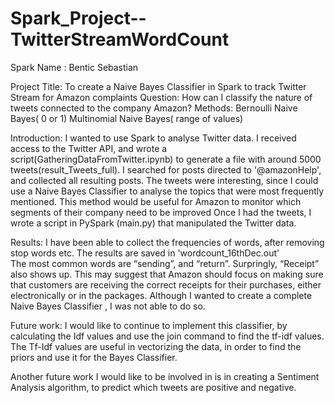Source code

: # Spark_Project--TwitterStreamWordCount
Spark
Name : Bentic Sebastian

Project Title: To create a Naive Bayes Classifier in Spark to track Twitter Stream for Amazon complaints
Question: How can I classify the nature of tweets connected to the company Amazon? 
Methods: Bernoulli Naive Bayes( 0 or 1)
	    Multinomial Naive Bayes( range of values)

Introduction:
I wanted to use Spark to analyse Twitter data. 
I received access to the Twitter API, and wrote a script(GatheringDataFromTwitter.ipynb) 
to generate a file with around 5000 tweets(result_Tweets_full). 
I searched for posts directed to '@amazonHelp', and collected all resulting posts.
The tweets were interesting, since I could use a Naive Bayes Classifier to analyse the topics that were most frequently mentioned.
This method would be useful for Amazon to monitor which segments of their company need to be improved 
Once I had the tweets, I wrote a script in PySpark (main.py) that manipulated the Twitter data.

Results: 
I have been able to collect the frequencies of words, after removing stop words etc. 
The results are saved in 'wordcount_16thDec.out'	
The most common words are “sending”, and “return”. Surpringly, “Receipt” also shows up. This may suggest that Amazon should focus on making sure that customers are receiving the correct receipts for their purchases, either electronically or in the packages. 
Although I wanted to create a complete Naive Bayes Classifier , I was not able to do so. 



Future work: 
I would like to continue to implement this classifier, by calculating the Idf values and use the join command to find the tf-idf values. 
The Tf-Idf values are useful in vectorizing the data,
in order to find the priors and use it for the Bayes Classifier. 

Another future work I would like to be involved in is in creating a Sentiment Analysis algorithm, to predict which tweets are positive and negative.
______________________________
#### What the exercise asks
Everything in the material above from the line that has "Name : Bentic Sebastian" through the line that has "in order to" must be duplicated exactly, with no other lines given.

#### Result below
Name : Bentic Sebastian

Project Title: To create a Naive Bayes Classifier in Spark to track Twitter Stream for Amazon complaints
Question: How can I classify the nature of tweets connected to the company Amazon? 
Methods: Bernoulli Naive Bayes( 0 or 1)
	    Multinomial Naive Bayes( range of values)

Introduction:
I wanted to use Spark to analyse Twitter data. 
I received access to the Twitter API, and wrote a script(GatheringDataFromTwitter.ipynb) 
to generate a file with around 5000 tweets(result_Tweets_full). 
I searched for posts directed to '@amazonHelp', and collected all resulting posts.
The tweets were interesting, since I could use a Naive Bayes Classifier to analyse the topics that were most frequently mentioned.
This method would be useful for Amazon to monitor which segments of their company need to be improved 
Once I had the tweets, I wrote a script in PySpark (main.py) that manipulated the Twitter data.

Results: 
I have been able to collect the frequencies of words, after removing stop words etc. 
The results are saved in 'wordcount_16thDec.out'	
The most common words are “sending”, and “return”. Surpringly, “Receipt” also shows up. This may suggest that Amazon should focus on making sure that customers are receiving the correct receipts for their purchases, either electronically or in the packages. 
Although I wanted to create a complete Naive Bayes Classifier , I was not able to do so. 



Future work: 
I would like to continue to implement this classifier, by calculating the Idf values and use the join command to find the tf-idf values. 
The Tf-Idf values are useful in vectorizing the data,
in order to find the priors and use it for the Bayes Classifier. 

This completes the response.